Monday, May 24, 2010

From the APA Convention in New Orleans

Everywhere I went at the American Psychiatric Association’s 163rd annual meeting in New Orleans, mental health professionals were in contortions over coercion and treatment. But most of the time they seemed almost completely unaware of it.


The contortions were semantic. E.g., in Course 17 on Sunday: “Treatment of university student populations must be based on a collaborative model; and your best ally will be campus security.”


That one came from Ayesha Chaudry, M.D., a psychiatrist employed by Duke University’s center for student counseling and psychological services. The question apparently never occurred to her, and was not asked during the course: What exactly is the role for the police within a collaboration between a student and a counselor? – or even more fundamentally: Who is a doctor and who is a cop?

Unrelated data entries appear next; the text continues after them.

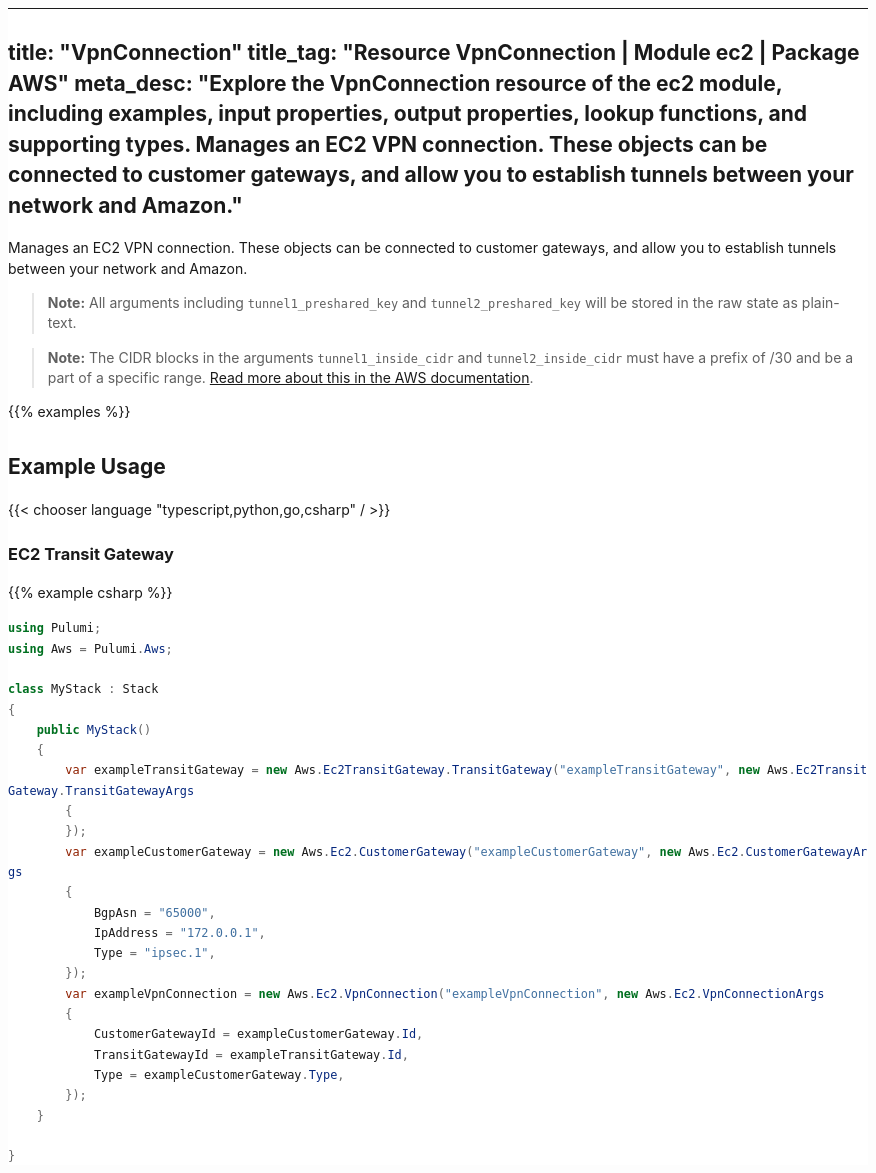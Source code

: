 
---
title: "VpnConnection"
title_tag: "Resource VpnConnection | Module ec2 | Package AWS"
meta_desc: "Explore the VpnConnection resource of the ec2 module, including examples, input properties, output properties, lookup functions, and supporting types. Manages an EC2 VPN connection. These objects can be connected to customer gateways, and allow you to establish tunnels between your network and Amazon."
---






Manages an EC2 VPN connection. These objects can be connected to customer gateways, and allow you to establish tunnels between your network and Amazon.

> **Note:** All arguments including `tunnel1_preshared_key` and `tunnel2_preshared_key` will be stored in the raw state as plain-text.

> **Note:** The CIDR blocks in the arguments `tunnel1_inside_cidr` and `tunnel2_inside_cidr` must have a prefix of /30 and be a part of a specific range.
[Read more about this in the AWS documentation](https://docs.aws.amazon.com/AWSEC2/latest/APIReference/API_VpnTunnelOptionsSpecification.html).

{{% examples %}}
## Example Usage

{{< chooser language "typescript,python,go,csharp" / >}}
### EC2 Transit Gateway
{{% example csharp %}}
```csharp
using Pulumi;
using Aws = Pulumi.Aws;

class MyStack : Stack
{
    public MyStack()
    {
        var exampleTransitGateway = new Aws.Ec2TransitGateway.TransitGateway("exampleTransitGateway", new Aws.Ec2TransitGateway.TransitGatewayArgs
        {
        });
        var exampleCustomerGateway = new Aws.Ec2.CustomerGateway("exampleCustomerGateway", new Aws.Ec2.CustomerGatewayArgs
        {
            BgpAsn = "65000",
            IpAddress = "172.0.0.1",
            Type = "ipsec.1",
        });
        var exampleVpnConnection = new Aws.Ec2.VpnConnection("exampleVpnConnection", new Aws.Ec2.VpnConnectionArgs
        {
            CustomerGatewayId = exampleCustomerGateway.Id,
            TransitGatewayId = exampleTransitGateway.Id,
            Type = exampleCustomerGateway.Type,
        });
    }

}
```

Dr. Chaudry cited statistics that almost half of all college students have psychiatric disorders, but only 25% are ever treated. The number of these students prescribed psychotropic medications has gone from 9% in 1994 to 25% in 2006, but it’s not enough. Therefore, it has become the task of clinicians to develop every possible trick and contrivance to get those kids on meds in the face of the irrational and unfair stigma against it.


One of the best tricks has to do with getting around the pesky confidentiality rules, like HIPPA and FIRPA. It turns out that even if a kid refuses to sign a release of confidentiality for a psychiatrist to talk to his parents, he'll often allow her to talk to the dean, or a professor, because he may need permission to drop a course without penalty, or extra time for an exam. The dean or professor is not bound by doctor/patient confidentiality and can call the kid's parents without a release. What a clever betrayal of trust!


Dr. Chandry doesn't know if she's a doctor or a cop, really. Maybe no psychiatrist does, maybe that's the big problem and the reason the stigma seems so intractable. They ought to be more honest about it, at least with themselves.